What's new

# Understanding of Black-Scholes-Merton Model

#### Liming

##### New Member
Dear David,

I have been struggling with understanding of the Black-Scholes-Merton model and I have a few confusions that I hope you can kindly enlighten.

1) for d1:
after studying your video, I seem to understand that d1 means "future expected return IN(S/K) divided by future volatility (sigma*square root(t))" and also plus "half of one future volatility(sigma*square root(t))". Assuming it follows a normal distribution, graphically, it represents how far away it sits to the right hand side of the mean (since the "plus" sign means that we are kind of trying to find out how far upward the return can go).
if my understanding is not wrong, why "half" of the future volatility is added, not 0.4, 0.8 or 1? stock return can be higher, right?

2) for d2:
I'm thinking that if my explanation for d1 as above is correct, likewise d2 graphically represents how far away it sits to the left hand side of the mean (since the "minus" sign means that we are kind of trying to find out how far downward the return can go). Then I have the same confusion as for d1: why "half" of the future volatility is added, not 0.4, 0.8 or 1? stock return can be higher, right?

3) in the video-cast titled" Importance of d2 in Black-Scholes to Merton Model in Credit Risk – 10 min screencast" (page (http://www.bionicturtle.com/learn/article/importance_of_d2_in_black_scholes_to_merton_model_in_credit_risk_10_min_scr/ ), the formula you provided for d2 considers In(S/K). I've checked with Hull (page 291)and FRM handbook(5th) (page 144), and found out that Hull's formula is consistent with yours but the FRM formula uses a slight different item, that is "In{S/K*exp(-rt)}". I'm not sure if FRM handbook is making another mistake again.

4) What's more, how can I relate d1 to delta?

Sorry about so many stupid questions. Thank you very much!

Cheers!
Liming
3/11/2009

#### David Harper CFA FRM

##### David Harper CFA FRM
Staff member
Subscriber
Hi Liming,

It is admirable to attempt a direct intuition of the BSM, however, I think it is difficult or maybe impossible
(my own techniques, that you reference, are sort of metaphors I developed in client work...they are not a means to direct intuition)

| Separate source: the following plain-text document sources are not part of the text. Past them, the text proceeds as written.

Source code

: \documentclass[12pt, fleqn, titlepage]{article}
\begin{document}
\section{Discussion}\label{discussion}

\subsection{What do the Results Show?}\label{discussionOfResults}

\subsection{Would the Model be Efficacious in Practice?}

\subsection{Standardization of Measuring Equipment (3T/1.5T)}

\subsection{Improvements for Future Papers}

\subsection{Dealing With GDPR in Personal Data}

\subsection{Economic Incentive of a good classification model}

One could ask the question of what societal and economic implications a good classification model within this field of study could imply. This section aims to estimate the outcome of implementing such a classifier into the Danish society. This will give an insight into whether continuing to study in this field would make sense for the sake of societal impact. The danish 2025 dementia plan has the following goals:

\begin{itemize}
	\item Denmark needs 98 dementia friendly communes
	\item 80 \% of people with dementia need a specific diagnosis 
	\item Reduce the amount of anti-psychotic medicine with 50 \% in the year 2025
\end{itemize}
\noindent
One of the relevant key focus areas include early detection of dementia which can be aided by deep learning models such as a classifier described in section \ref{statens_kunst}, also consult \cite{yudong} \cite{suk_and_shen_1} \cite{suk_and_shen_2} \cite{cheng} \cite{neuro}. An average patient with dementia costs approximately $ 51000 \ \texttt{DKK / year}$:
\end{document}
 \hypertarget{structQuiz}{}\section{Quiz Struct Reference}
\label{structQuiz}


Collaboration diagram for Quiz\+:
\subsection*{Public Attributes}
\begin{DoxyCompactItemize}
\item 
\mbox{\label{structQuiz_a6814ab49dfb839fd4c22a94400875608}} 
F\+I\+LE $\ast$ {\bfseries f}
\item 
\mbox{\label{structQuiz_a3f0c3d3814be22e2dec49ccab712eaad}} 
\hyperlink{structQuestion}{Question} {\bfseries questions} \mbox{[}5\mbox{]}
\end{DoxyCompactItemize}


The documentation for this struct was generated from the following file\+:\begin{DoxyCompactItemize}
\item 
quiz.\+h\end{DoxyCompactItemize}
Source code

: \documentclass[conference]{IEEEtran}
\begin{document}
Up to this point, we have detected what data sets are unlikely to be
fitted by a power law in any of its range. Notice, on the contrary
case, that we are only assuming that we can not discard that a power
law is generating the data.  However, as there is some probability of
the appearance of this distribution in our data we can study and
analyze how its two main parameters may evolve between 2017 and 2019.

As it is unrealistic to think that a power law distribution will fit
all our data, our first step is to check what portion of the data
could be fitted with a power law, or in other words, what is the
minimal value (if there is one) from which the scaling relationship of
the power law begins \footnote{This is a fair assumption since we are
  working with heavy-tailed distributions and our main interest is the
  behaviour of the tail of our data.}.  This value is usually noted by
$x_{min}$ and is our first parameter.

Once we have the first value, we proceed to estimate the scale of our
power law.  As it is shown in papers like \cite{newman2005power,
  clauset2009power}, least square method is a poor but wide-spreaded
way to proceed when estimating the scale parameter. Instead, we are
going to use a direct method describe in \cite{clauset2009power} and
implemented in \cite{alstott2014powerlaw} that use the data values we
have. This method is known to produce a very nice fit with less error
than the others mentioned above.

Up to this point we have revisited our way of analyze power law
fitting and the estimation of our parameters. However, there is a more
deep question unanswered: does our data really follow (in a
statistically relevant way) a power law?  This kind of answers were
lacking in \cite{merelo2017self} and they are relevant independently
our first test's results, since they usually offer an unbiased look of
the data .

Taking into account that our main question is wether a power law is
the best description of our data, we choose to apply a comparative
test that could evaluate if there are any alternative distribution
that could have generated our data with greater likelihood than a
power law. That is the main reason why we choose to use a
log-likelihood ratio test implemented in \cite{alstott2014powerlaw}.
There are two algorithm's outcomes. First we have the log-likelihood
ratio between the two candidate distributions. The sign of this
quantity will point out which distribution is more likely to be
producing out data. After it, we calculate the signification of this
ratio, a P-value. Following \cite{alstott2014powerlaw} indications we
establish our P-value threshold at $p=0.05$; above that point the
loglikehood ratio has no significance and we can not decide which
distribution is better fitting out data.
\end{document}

The BSM is based on a dynamic hedge: Long Delta Shares plus short the cash necessary to exercise the strike in the future;
i.e., delta*Stock - discounted (Strike price)

...so my own preferred method to "access" BSM is to start with minimum value (lower bound) of European call:
lower bound (call) = S - K * exp(-rT); i.e., value if volatility = 0
and "wrap-in" the N(d1) and N(d2) which increase to account for volatility:
N(d1)*S - N(d2)*K * exp(-rT); i.e., must increase b/c N(d1) > N(d2)

so, the key ideas are:
1. N(d1) is delta (first partial derivative)
2. N(d2) is the probability the option will be expire ITM (i.e., prob option will be struck)

my recommendation is always to memorize d2 because d2 = distance to default in Merton and can itself be understood intuitively(!)
N(d2) = N(-DD) = PD in Merton model *except* Merton uses firm growth rate instead of riskless rate.
let me say it another way: Merton PD is not option pricing: d2 can be understood graphically.

So, I think your (1) and (2) are good tries but they cannot really ever get directly to the intuition (let me remind you something Hull says: the BSM does not depend on the expected return of the stock, this throws a wrench in our attempts to intuit); the BSM is a differential equation and ultimate it derives from the PDE based on the dynamic hedge.

(3) Thank you for pointing me to this formula p. 291. This is an atypical expression, IMO, but it is mathematically equivalent to Hull; e.g., it is easily show that the exp(-rt) solves out to become the (r + variance)*T in Hull's

(4) N(d1) is delta for the Euro call option; it literally is solved by taking the first partial derivative of the BSM. Hopefully, this makes sense?
...in fact, mentally, i cheat:
c = N(d1)*S + etc; BSM
assume N(d1) is a contant = a
c = a*S + etc
dc/dS = a = N(d1)
...that is a cheat, the actual first derivative is more complicated (but not too hard) but it helps me keep track

Thanks, David